## [Directions for this task]
In the data below, one line contains "## 🎭 Los Personajes del Sistema" and a later one contains "- **Responsabilidades**: Mantener". Print both, with every line between them, exactly and alone.
+ + + + + + +
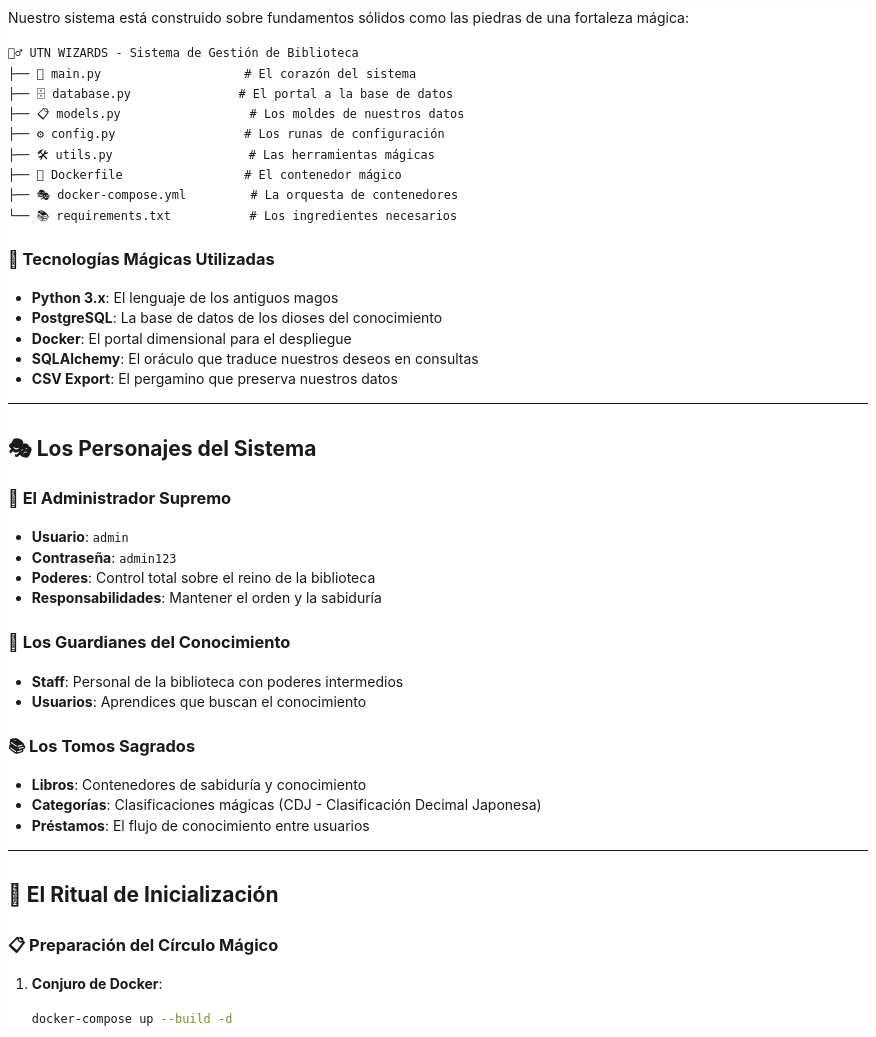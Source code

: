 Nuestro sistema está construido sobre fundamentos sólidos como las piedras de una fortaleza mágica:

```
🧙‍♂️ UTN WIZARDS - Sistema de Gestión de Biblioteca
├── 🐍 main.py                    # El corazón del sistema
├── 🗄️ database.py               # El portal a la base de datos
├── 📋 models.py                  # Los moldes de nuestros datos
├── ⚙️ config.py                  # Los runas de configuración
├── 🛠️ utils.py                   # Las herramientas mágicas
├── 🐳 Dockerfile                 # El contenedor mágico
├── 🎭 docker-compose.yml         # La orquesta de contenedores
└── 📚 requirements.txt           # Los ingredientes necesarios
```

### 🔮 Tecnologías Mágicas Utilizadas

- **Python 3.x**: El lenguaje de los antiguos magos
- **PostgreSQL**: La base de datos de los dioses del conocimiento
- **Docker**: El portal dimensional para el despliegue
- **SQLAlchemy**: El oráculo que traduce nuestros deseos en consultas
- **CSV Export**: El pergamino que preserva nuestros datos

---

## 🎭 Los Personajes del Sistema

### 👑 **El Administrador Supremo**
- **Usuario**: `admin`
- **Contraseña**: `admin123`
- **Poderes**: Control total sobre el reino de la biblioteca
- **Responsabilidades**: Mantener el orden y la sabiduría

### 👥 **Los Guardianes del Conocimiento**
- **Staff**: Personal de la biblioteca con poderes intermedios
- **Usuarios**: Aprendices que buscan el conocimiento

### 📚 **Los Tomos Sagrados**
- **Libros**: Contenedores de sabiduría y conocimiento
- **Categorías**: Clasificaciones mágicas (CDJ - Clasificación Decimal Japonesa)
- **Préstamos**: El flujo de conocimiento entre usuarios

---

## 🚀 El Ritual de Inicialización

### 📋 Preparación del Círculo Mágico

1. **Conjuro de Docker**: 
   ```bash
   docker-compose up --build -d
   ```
+ + + + + + +
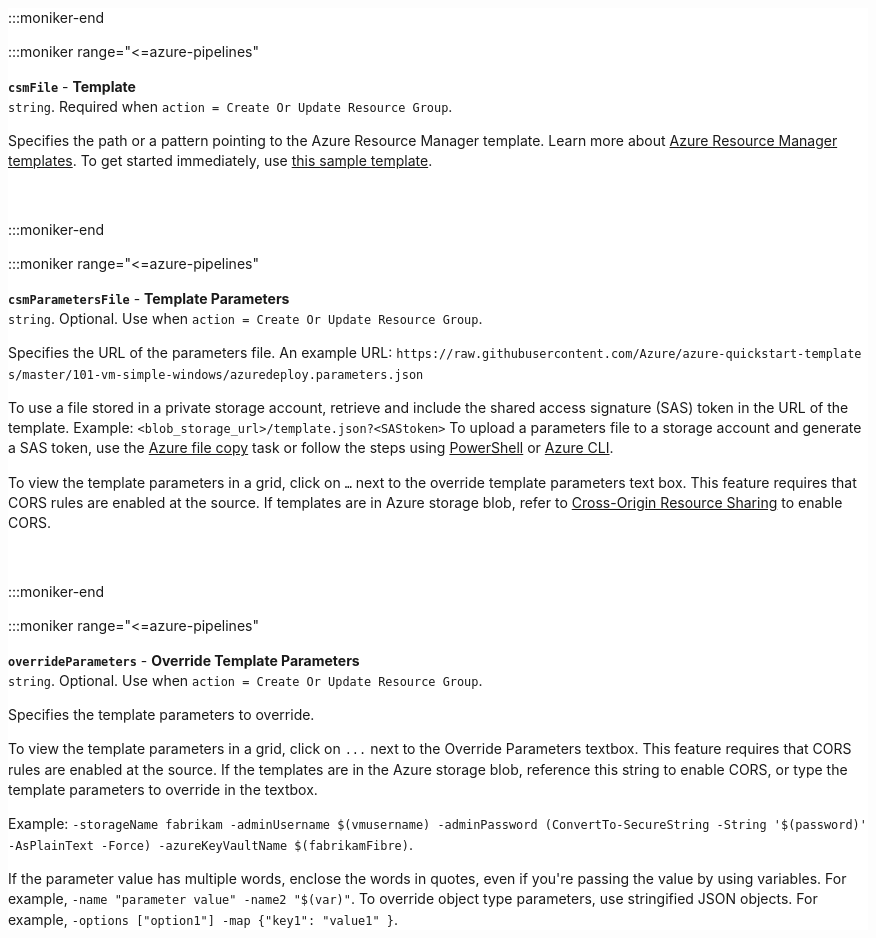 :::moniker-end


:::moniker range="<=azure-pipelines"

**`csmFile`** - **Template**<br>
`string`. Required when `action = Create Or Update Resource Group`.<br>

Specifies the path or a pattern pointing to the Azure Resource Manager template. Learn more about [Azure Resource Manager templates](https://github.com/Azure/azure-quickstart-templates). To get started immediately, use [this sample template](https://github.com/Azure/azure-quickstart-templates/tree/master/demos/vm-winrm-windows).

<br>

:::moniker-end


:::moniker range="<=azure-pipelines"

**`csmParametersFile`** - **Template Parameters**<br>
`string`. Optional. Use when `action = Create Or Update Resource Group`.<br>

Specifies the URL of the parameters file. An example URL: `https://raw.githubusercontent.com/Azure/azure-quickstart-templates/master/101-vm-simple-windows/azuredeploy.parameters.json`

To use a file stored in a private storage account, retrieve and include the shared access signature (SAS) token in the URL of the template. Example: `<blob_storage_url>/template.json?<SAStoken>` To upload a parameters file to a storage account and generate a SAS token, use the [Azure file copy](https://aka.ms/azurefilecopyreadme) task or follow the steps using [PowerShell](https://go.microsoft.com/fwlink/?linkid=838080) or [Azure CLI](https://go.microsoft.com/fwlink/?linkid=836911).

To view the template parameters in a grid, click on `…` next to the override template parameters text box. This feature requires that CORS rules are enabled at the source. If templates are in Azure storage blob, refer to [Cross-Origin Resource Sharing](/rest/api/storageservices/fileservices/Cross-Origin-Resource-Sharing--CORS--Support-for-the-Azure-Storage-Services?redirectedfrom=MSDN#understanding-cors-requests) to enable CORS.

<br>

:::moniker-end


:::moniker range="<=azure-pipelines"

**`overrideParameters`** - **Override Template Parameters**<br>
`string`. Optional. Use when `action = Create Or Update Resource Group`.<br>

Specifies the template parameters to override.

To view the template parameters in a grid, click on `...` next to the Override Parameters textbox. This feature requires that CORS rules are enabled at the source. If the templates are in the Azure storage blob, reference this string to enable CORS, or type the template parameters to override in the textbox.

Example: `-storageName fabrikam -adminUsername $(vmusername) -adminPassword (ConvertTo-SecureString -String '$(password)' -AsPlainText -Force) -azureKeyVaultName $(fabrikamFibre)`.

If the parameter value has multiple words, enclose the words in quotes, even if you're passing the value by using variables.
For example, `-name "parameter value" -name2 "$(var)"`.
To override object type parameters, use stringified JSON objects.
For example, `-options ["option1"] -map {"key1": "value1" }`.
+ + + + + + +
## [Solution]
## 🎭 Los Personajes del Sistema

### 👑 **El Administrador Supremo**
- **Usuario**: `admin`
- **Contraseña**: `admin123`
- **Poderes**: Control total sobre el reino de la biblioteca
- **Responsabilidades**: Mantener el orden y la sabiduría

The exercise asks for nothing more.